▶ **TASK DETAILS**:
Restate the records underneath, keeping each one exactly the same.

-------- PROVIDED ENTRIES

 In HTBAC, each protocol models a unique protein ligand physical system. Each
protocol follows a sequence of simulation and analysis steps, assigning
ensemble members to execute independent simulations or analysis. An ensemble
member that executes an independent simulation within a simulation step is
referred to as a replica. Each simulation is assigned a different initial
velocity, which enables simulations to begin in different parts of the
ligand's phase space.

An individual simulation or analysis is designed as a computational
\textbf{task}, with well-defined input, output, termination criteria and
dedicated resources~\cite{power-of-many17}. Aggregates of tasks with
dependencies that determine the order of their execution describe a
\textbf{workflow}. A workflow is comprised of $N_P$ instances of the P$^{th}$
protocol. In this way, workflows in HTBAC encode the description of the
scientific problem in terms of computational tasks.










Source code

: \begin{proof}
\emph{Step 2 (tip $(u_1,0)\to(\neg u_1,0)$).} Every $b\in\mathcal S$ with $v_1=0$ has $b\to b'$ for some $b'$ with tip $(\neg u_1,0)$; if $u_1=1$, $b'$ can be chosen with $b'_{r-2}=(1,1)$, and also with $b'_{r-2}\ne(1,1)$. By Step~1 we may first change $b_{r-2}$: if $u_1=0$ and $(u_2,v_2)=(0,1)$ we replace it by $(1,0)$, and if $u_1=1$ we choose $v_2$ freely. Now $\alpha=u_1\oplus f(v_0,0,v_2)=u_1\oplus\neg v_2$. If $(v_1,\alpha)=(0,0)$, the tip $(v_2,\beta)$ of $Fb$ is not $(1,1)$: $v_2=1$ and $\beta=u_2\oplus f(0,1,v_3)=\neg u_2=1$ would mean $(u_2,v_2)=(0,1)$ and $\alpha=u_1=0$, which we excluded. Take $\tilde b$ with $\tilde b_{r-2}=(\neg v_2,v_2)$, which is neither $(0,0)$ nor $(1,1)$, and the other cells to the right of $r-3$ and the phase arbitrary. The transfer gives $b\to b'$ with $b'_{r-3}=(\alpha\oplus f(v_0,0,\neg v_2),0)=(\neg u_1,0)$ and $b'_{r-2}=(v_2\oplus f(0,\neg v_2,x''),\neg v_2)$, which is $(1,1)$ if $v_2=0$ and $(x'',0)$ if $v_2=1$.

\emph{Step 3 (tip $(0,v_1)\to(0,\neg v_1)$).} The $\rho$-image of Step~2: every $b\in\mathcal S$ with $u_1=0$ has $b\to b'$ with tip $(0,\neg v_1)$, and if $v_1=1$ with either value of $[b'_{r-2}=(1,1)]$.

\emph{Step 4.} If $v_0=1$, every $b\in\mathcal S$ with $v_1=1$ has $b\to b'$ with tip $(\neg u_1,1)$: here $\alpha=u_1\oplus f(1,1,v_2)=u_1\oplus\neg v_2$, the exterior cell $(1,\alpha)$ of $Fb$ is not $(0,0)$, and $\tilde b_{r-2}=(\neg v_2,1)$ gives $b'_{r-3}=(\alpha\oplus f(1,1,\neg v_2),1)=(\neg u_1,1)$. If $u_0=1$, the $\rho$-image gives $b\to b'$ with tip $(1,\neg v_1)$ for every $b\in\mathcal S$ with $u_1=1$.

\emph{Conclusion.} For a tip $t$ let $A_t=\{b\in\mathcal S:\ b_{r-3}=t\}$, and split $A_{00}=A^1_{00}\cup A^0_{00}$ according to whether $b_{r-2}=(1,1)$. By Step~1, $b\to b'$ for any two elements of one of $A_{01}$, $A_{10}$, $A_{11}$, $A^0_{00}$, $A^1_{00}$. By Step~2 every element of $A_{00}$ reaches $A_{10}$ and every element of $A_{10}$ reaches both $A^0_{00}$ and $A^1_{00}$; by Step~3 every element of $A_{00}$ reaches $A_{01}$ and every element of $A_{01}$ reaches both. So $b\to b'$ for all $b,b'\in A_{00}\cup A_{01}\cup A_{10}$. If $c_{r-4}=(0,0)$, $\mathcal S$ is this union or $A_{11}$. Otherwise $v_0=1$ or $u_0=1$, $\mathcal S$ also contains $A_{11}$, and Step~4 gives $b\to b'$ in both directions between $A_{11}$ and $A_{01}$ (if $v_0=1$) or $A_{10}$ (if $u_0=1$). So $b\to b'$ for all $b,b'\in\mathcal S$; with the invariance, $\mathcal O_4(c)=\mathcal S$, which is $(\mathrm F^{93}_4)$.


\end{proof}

----------------

▶ **RESPONSE AREA**:
 In HTBAC, each protocol models a unique protein ligand physical system. Each
protocol follows a sequence of simulation and analysis steps, assigning
ensemble members to execute independent simulations or analysis. An ensemble
member that executes an independent simulation within a simulation step is
referred to as a replica. Each simulation is assigned a different initial
velocity, which enables simulations to begin in different parts of the
ligand's phase space.

An individual simulation or analysis is designed as a computational
\textbf{task}, with well-defined input, output, termination criteria and
dedicated resources~\cite{power-of-many17}. Aggregates of tasks with
dependencies that determine the order of their execution describe a
\textbf{workflow}. A workflow is comprised of $N_P$ instances of the P$^{th}$
protocol. In this way, workflows in HTBAC encode the description of the
scientific problem in terms of computational tasks.










Source code

: \begin{proof}
\emph{Step 2 (tip $(u_1,0)\to(\neg u_1,0)$).} Every $b\in\mathcal S$ with $v_1=0$ has $b\to b'$ for some $b'$ with tip $(\neg u_1,0)$; if $u_1=1$, $b'$ can be chosen with $b'_{r-2}=(1,1)$, and also with $b'_{r-2}\ne(1,1)$. By Step~1 we may first change $b_{r-2}$: if $u_1=0$ and $(u_2,v_2)=(0,1)$ we replace it by $(1,0)$, and if $u_1=1$ we choose $v_2$ freely. Now $\alpha=u_1\oplus f(v_0,0,v_2)=u_1\oplus\neg v_2$. If $(v_1,\alpha)=(0,0)$, the tip $(v_2,\beta)$ of $Fb$ is not $(1,1)$: $v_2=1$ and $\beta=u_2\oplus f(0,1,v_3)=\neg u_2=1$ would mean $(u_2,v_2)=(0,1)$ and $\alpha=u_1=0$, which we excluded. Take $\tilde b$ with $\tilde b_{r-2}=(\neg v_2,v_2)$, which is neither $(0,0)$ nor $(1,1)$, and the other cells to the right of $r-3$ and the phase arbitrary. The transfer gives $b\to b'$ with $b'_{r-3}=(\alpha\oplus f(v_0,0,\neg v_2),0)=(\neg u_1,0)$ and $b'_{r-2}=(v_2\oplus f(0,\neg v_2,x''),\neg v_2)$, which is $(1,1)$ if $v_2=0$ and $(x'',0)$ if $v_2=1$.

\emph{Step 3 (tip $(0,v_1)\to(0,\neg v_1)$).} The $\rho$-image of Step~2: every $b\in\mathcal S$ with $u_1=0$ has $b\to b'$ with tip $(0,\neg v_1)$, and if $v_1=1$ with either value of $[b'_{r-2}=(1,1)]$.

\emph{Step 4.} If $v_0=1$, every $b\in\mathcal S$ with $v_1=1$ has $b\to b'$ with tip $(\neg u_1,1)$: here $\alpha=u_1\oplus f(1,1,v_2)=u_1\oplus\neg v_2$, the exterior cell $(1,\alpha)$ of $Fb$ is not $(0,0)$, and $\tilde b_{r-2}=(\neg v_2,1)$ gives $b'_{r-3}=(\alpha\oplus f(1,1,\neg v_2),1)=(\neg u_1,1)$. If $u_0=1$, the $\rho$-image gives $b\to b'$ with tip $(1,\neg v_1)$ for every $b\in\mathcal S$ with $u_1=1$.

\emph{Conclusion.} For a tip $t$ let $A_t=\{b\in\mathcal S:\ b_{r-3}=t\}$, and split $A_{00}=A^1_{00}\cup A^0_{00}$ according to whether $b_{r-2}=(1,1)$. By Step~1, $b\to b'$ for any two elements of one of $A_{01}$, $A_{10}$, $A_{11}$, $A^0_{00}$, $A^1_{00}$. By Step~2 every element of $A_{00}$ reaches $A_{10}$ and every element of $A_{10}$ reaches both $A^0_{00}$ and $A^1_{00}$; by Step~3 every element of $A_{00}$ reaches $A_{01}$ and every element of $A_{01}$ reaches both. So $b\to b'$ for all $b,b'\in A_{00}\cup A_{01}\cup A_{10}$. If $c_{r-4}=(0,0)$, $\mathcal S$ is this union or $A_{11}$. Otherwise $v_0=1$ or $u_0=1$, $\mathcal S$ also contains $A_{11}$, and Step~4 gives $b\to b'$ in both directions between $A_{11}$ and $A_{01}$ (if $v_0=1$) or $A_{10}$ (if $u_0=1$). So $b\to b'$ for all $b,b'\in\mathcal S$; with the invariance, $\mathcal O_4(c)=\mathcal S$, which is $(\mathrm F^{93}_4)$.


\end{proof}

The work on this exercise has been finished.